What piqued my interest in particular was Bartsch’s claim that Liu Xiaofeng and Gan Yang had once been liberal reformists – until the 1989 crackdown on protest and dissent. Like many Chinese intellectuals who had once critiqued the Party régime, they halted that critique when it became personally dangerous.

But it’s in that context that a turn to Strauss becomes particularly interesting. Strauss’s essay “Persecution and the art of writing” was written in 1941, when fascism and Communism were ascendant around the globe, and notes that in those places where free speech had once been prevalent, “freedom is now suppressed and replaced by a compulsion to coordinate speech with such views as the government believes to be expedient, or holds in all seriousness.” (p22 in the book named after the essay) But he notes that in such cases people can still think independently in private conversations with friends, and even express those views in publicly available works – so long as they conceal those views in plain sight, by “writing between the lines”. Their writing may contain an exoteric view aligning with the officially accepted position, while hiding a very different esoteric view in plain sight, for those who are able to get the message. For example, they might write an essay ostensibly attacking liberal views they themselves held – but explain the views that they were “attacking” in sympathetic terms, while making the actual attack weak.
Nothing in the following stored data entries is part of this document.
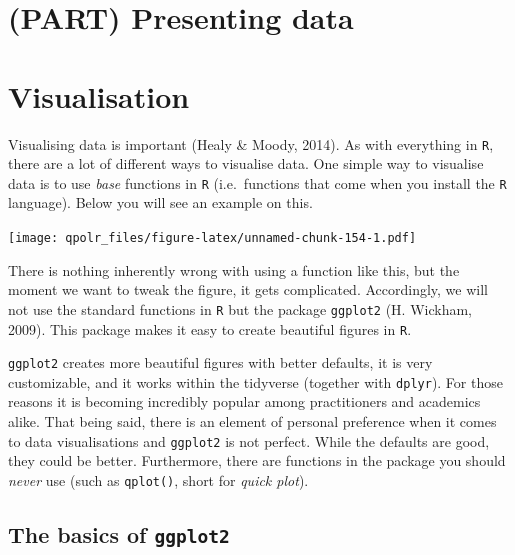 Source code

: \documentclass[12pt,oneside]{reedthesis}
\theoremstyle{definition}
\theoremstyle{definition}
\theoremstyle{definition}
\theoremstyle{remark}
\begin{document}
  \chapter*{(PART) Presenting data}\label{part-presenting-data}
  
  \chapter{Visualisation}\label{dataviz}
  
  Visualising data is important (Healy \& Moody, 2014). As with everything
  in \texttt{R}, there are a lot of different ways to visualise data. One
  simple way to visualise data is to use \emph{base} functions in
  \texttt{R} (i.e.~functions that come when you install the \texttt{R}
  language). Below you will see an example on this.
  \begin{Shaded}
  \begin{Highlighting}[]
  \NormalTok{(}\OperatorTok{$}\OperatorTok{$}
  \end{Highlighting}
  \end{Shaded}
  \texttt{[image: qpolr\_files/figure-latex/unnamed-chunk-154-1.pdf]}
  
  There is nothing inherently wrong with using a function like this, but
  the moment we want to tweak the figure, it gets complicated.
  Accordingly, we will not use the standard functions in \texttt{R} but
  the package \texttt{ggplot2} (H. Wickham, 2009). This package makes it
  easy to create beautiful figures in \texttt{R}.
  
  \texttt{ggplot2} creates more beautiful figures with better defaults, it
  is very customizable, and it works within the tidyverse (together with
  \texttt{dplyr}). For those reasons it is becoming incredibly popular
  among practitioners and academics alike. That being said, there is an
  element of personal preference when it comes to data visualisations and
  \texttt{ggplot2} is not perfect. While the defaults are good, they could
  be better. Furthermore, there are functions in the package you should
  \emph{never} use (such as \texttt{qplot()}, short for \emph{quick
  plot}).
  
  \section{\texorpdfstring{The basics of
  \texttt{ggplot2}}{The basics of ggplot2}}\label{the-basics-of-ggplot2}
  
\end{document}
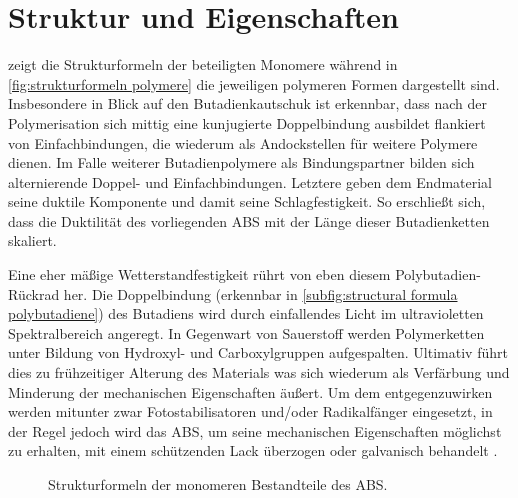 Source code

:     \section{Struktur und Eigenschaften}
             zeigt die Strukturformeln der beteiligten Monomere während in \cref{fig:strukturformeln polymere}
            die jeweiligen polymeren Formen dargestellt sind. Insbesondere in Blick auf den Butadienkautschuk ist erkennbar,
            dass nach der Polymerisation sich mittig eine kunjugierte Doppelbindung ausbildet flankiert von Einfachbindungen,
            die wiederum als Andockstellen für weitere Polymere dienen. Im Falle weiterer Butadienpolymere als Bindungspartner
            bilden sich alternierende Doppel- und Einfachbindungen. Letztere geben dem Endmaterial seine duktile Komponente und
            damit seine Schlagfestigkeit. So erschließt sich, dass die Duktilität des vorliegenden ABS mit der Länge
            dieser Butadienketten skaliert.\par
            Eine eher mäßige Wetterstandfestigkeit rührt von eben diesem Polybutadien-Rückrad her. Die Doppelbindung (erkennbar
            in \cref{subfig:structural formula polybutadiene}) des
            Butadiens wird durch einfallendes Licht im ultravioletten Spektralbereich angeregt. In Gegenwart von Sauerstoff
            werden Polymerketten unter Bildung von Hydroxyl- und Carboxylgruppen aufgespalten. Ultimativ führt dies zu
            frühzeitiger Alterung des Materials was sich wiederum als Verfärbung und Minderung der mechanischen Eigenschaften äußert.
            Um dem entgegenzuwirken werden mitunter zwar Fotostabilisatoren und/oder Radikalfänger eingesetzt, in der 
            Regel jedoch wird das ABS, um seine mechanischen Eigenschaften möglichst zu erhalten, mit einem schützenden Lack
            überzogen oder galvanisch behandelt \cite{Thermal.and.Photo-Degradation.of.Unstabilized.ABS.Adeniyi.1984,Domininghaus.1998.Kunststoffe.und.ihre.Eigenschaften}.
            \begin{figure}[H]%
                \centering
                \qquad
                \qquad
                \caption[Strukturformeln der monomeren Bestandteile des ABS]{Strukturformeln der monomeren Bestandteile des ABS.}%
                \label{fig:strukturformeln_monomere}%
            \end{figure}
Gee, I can’t possibly imagine why that approach could be appealing to Chinese intellectuals after 1989!

I don’t know the work of Liu Xiaofeng and Gan Yang beyond what Bartsch mentions of it (though I’m certainly now intrigued to learn more). So I can’t say whether their work is actually well described by the inference that seems plausible to me: that they maintained something like their pre-1989 liberal views in the following decades, but learned to conceal them amid an outward profession of the publicly acceptable view, in just the way that Strauss describes.

But whether or not that description is true of Liu and Gan, it may start to have lessons for the rest of us. Freedom of speech is very important for a good society – but that says nothing about whether societies actually will protect it. Like it or not, we now appear to be in an era much like Strauss’s, where there is an eagerness to squelch dissenting views. In the past decade we saw that eagerness from left-wingers running major institutions; now we see it from the right-wing US government. But I wouldn’t be so worried if it were just that particular régime, which has shown such repeated incompetence that I find it hard to imagine that régime lasting. (I have no doubt that Donald Trump would like to lock people like me up for our criticisms of him; I also think that, unlike many of his authoritarian peers, he is far too stupid and impulsive to figure out a way to make that happen.) Rather, a right-wing intolerance of dissent has become standard around the world in governments from India to Israel to Turkey to Hungary – and the liberal alliance once led by the United States has been weakened so much, just in the past year, that it seems far less likely to be able to defend freedom against longer-standing autocracies like those of China and Russia.

We are, in short, in a world not unlike the one in which Strauss wrote his essay on persecution. I deeply hope that the liberty to express oneself freely will survive, and come to expand once more. But if it does not, Strauss might come to look like a promising guide for how one might continue to think and share ideas regardless.